[YOUR TASK] In the data that follows, how many lines contain the word "stored"? Give only that number.

● ● ● ● ● ● ●

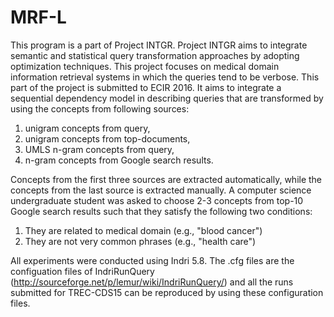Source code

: # MRF-L

This program is a part of Project INTGR. Project INTGR aims to integrate semantic and statistical query transformation approaches by adopting optimization techniques. This project focuses on medical domain information retrieval systems in which the queries tend to be verbose. This part of the project is submitted to ECIR 2016. It aims to integrate a sequential dependency model in describing queries that are transformed by using the concepts from following sources:

1. unigram concepts from query,
2. unigram concepts from top-documents,
3. UMLS n-gram concepts from query,
4. n-gram concepts from Google search results.

Concepts from the first three sources are extracted automatically, while the concepts from the last source is extracted manually. A computer science undergraduate student was asked to choose 2-3 concepts from top-10 Google search results such that they satisfy the following two conditions: 

1. They are related to medical domain (e.g., "blood cancer")
2. They are not very common phrases (e.g., "health care")

All experiments were conducted using Indri 5.8. The .cfg files are the configuation files of IndriRunQuery (http://sourceforge.net/p/lemur/wiki/IndriRunQuery/) and all the runs submitted for TREC-CDS15 can be reproduced by using these configuration files.
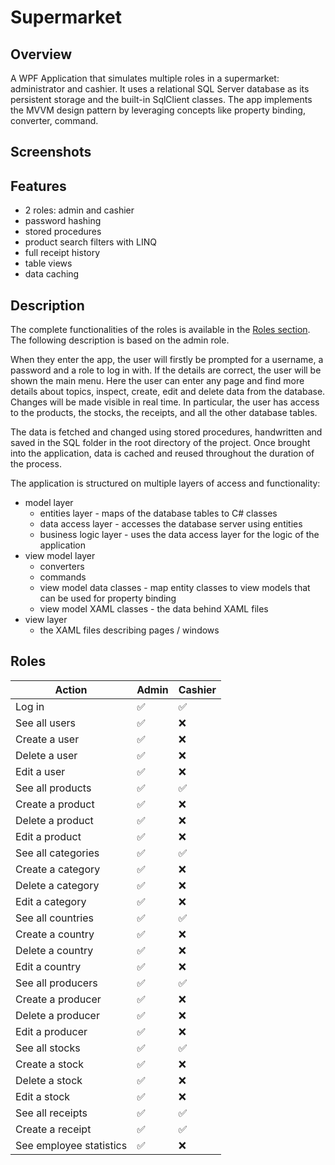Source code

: # Supermarket

## Overview

A WPF Application that simulates multiple roles in a supermarket: administrator and cashier. It uses a relational SQL Server database as its persistent storage and the built-in SqlClient classes. The app implements the MVVM design pattern by leveraging concepts like property binding, converter, command.

## Screenshots

## Features

- 2 roles: admin and cashier
- password hashing
- stored procedures
- product search filters with LINQ
- full receipt history
- table views
- data caching

## Description

The complete functionalities of the roles is available in the [Roles section](#roles). The following description is based on the admin role.

When they enter the app, the user will firstly be prompted for a username, a password and a role to log in with. If the details are correct, the user will be shown the main menu. Here the user can enter any page and find more details about topics, inspect, create, edit and delete data from the database. Changes will be made visible in real time. In particular, the user has access to the products, the stocks, the receipts, and all the other database tables.

The data is fetched and changed using stored procedures, handwritten and saved in the SQL folder in the root directory of the project. Once brought into the application, data is cached and reused throughout the duration of the process.

The application is structured on multiple layers of access and functionality:

- model layer
  - entities layer - maps of the database tables to C# classes
  - data access layer - accesses the database server using entities
  - business logic layer - uses the data access layer for the logic of the application
- view model layer
  - converters
  - commands
  - view model data classes - map entity classes to view models that can be used for property binding
  - view model XAML classes - the data behind XAML files
- view layer
  - the XAML files describing pages / windows

## Roles

| Action                  | Admin | Cashier |
| ----------------------- | ----- | ------- |
| Log in                  | ✅    | ✅      |
| See all users           | ✅    | ❌      |
| Create a user           | ✅    | ❌      |
| Delete a user           | ✅    | ❌      |
| Edit a user             | ✅    | ❌      |
| See all products        | ✅    | ✅      |
| Create a product        | ✅    | ❌      |
| Delete a product        | ✅    | ❌      |
| Edit a product          | ✅    | ❌      |
| See all categories      | ✅    | ✅      |
| Create a category       | ✅    | ❌      |
| Delete a category       | ✅    | ❌      |
| Edit a category         | ✅    | ❌      |
| See all countries       | ✅    | ✅      |
| Create a country        | ✅    | ❌      |
| Delete a country        | ✅    | ❌      |
| Edit a country          | ✅    | ❌      |
| See all producers       | ✅    | ✅      |
| Create a producer       | ✅    | ❌      |
| Delete a producer       | ✅    | ❌      |
| Edit a producer         | ✅    | ❌      |
| See all stocks          | ✅    | ✅      |
| Create a stock          | ✅    | ❌      |
| Delete a stock          | ✅    | ❌      |
| Edit a stock            | ✅    | ❌      |
| See all receipts        | ✅    | ✅      |
| Create a receipt        | ✅    | ✅      |
| See employee statistics | ✅    | ❌      |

● ● ● ● ● ● ●

[ANSWER FOR THIS EXERCISE] 2